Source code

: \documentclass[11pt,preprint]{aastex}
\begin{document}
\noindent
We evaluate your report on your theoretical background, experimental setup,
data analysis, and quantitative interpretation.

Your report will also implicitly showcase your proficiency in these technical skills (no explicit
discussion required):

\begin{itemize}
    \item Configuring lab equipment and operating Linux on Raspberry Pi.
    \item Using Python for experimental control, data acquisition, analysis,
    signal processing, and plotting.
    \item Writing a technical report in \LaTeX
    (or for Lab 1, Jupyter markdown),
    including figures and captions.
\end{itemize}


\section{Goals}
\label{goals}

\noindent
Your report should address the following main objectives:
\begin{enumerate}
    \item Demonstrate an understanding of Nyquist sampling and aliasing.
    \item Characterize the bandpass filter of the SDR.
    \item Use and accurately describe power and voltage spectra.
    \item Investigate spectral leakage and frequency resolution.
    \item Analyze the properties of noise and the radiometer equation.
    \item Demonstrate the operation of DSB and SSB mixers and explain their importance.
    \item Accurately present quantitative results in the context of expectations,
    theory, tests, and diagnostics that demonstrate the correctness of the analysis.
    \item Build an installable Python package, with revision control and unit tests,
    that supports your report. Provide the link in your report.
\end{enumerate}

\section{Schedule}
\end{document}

———

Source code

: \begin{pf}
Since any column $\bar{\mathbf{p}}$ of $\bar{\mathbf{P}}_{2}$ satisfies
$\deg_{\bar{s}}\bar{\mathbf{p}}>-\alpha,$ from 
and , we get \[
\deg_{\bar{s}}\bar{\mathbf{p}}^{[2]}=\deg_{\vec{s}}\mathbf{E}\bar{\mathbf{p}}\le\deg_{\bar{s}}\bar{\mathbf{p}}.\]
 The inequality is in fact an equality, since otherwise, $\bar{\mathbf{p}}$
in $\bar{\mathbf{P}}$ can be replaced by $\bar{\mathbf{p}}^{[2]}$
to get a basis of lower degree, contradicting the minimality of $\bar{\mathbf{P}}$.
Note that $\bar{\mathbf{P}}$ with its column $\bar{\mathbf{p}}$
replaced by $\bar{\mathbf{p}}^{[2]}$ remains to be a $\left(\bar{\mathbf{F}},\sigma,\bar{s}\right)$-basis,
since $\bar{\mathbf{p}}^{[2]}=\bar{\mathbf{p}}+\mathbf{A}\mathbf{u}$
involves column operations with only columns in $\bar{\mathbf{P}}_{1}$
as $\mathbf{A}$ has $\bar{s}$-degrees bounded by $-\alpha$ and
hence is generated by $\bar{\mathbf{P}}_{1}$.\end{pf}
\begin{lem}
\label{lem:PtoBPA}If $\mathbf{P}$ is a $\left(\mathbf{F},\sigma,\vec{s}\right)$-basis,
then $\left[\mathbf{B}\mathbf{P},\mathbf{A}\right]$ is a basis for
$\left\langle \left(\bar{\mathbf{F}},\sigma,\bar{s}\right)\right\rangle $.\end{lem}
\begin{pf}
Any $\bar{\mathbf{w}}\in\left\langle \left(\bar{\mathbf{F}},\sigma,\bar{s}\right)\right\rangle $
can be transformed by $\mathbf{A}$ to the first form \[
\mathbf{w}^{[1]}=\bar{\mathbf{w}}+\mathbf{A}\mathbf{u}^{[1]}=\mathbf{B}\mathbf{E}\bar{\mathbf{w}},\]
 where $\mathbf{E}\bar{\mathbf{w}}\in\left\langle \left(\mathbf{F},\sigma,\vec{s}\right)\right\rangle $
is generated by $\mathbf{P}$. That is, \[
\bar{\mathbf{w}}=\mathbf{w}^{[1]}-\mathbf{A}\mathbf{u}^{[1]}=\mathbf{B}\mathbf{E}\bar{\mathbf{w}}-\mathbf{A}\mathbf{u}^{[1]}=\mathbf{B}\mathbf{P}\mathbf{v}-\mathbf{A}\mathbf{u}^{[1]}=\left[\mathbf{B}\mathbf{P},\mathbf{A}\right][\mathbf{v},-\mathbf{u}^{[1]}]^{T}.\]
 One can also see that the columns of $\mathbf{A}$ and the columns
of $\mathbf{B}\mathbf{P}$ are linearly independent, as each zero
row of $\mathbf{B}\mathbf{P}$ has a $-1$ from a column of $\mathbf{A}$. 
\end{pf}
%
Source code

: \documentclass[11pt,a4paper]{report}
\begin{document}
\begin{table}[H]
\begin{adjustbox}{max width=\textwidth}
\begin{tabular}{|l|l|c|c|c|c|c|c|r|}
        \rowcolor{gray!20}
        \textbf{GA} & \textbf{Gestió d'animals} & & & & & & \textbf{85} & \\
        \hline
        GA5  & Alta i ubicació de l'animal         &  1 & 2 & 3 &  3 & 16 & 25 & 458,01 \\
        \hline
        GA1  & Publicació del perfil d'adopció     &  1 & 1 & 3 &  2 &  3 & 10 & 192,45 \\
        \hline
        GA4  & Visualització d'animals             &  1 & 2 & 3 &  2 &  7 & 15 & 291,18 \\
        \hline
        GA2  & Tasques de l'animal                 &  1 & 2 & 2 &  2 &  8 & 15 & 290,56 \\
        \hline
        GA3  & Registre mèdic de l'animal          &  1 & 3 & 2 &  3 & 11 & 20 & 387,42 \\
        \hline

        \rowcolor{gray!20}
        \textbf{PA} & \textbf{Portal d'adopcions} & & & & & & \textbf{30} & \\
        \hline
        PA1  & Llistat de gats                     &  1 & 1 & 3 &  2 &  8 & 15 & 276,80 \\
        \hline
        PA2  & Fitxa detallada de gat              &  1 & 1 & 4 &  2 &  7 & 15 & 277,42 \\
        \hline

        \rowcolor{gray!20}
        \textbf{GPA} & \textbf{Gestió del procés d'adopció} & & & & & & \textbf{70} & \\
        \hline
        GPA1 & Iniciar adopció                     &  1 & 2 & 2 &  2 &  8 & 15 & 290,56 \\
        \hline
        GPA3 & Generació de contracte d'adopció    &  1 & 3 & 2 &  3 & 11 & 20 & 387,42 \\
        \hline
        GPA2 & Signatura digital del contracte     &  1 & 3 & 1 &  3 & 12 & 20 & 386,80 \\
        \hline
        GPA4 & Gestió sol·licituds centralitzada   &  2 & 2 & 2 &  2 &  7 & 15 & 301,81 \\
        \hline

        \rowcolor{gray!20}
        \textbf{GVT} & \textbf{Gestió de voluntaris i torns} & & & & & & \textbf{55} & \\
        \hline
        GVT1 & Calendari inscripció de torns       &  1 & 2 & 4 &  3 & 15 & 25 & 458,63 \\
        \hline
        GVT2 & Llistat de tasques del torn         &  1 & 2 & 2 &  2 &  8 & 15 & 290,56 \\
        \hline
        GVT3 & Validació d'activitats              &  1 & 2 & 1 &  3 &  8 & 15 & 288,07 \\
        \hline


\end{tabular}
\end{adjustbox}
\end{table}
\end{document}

———

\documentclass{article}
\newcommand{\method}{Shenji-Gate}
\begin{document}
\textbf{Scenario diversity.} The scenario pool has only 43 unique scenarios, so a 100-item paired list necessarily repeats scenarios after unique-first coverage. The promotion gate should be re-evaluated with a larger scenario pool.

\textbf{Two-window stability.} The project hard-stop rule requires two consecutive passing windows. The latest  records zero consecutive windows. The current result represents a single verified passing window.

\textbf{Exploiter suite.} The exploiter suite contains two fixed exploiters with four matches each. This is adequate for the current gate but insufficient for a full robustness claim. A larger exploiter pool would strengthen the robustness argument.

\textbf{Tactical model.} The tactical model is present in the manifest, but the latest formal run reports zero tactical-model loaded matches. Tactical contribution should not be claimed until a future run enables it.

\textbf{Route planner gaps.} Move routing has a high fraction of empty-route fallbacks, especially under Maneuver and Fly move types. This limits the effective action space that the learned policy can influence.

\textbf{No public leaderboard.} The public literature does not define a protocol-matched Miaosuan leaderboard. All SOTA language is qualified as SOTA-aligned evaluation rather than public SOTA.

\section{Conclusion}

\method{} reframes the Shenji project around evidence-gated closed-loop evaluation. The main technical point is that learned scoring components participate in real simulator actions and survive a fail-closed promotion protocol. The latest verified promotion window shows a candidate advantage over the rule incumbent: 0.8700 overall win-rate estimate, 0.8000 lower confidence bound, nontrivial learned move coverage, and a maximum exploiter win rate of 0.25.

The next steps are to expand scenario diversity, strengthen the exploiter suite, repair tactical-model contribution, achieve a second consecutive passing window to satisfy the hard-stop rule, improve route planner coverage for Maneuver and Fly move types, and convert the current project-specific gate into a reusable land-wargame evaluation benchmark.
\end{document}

———

Work task | Copy out each line of the material in which the word "columns" turns up.

Solution below |
involves column operations with only columns in $\bar{\mathbf{P}}_{1}$
 One can also see that the columns of $\mathbf{A}$ and the columns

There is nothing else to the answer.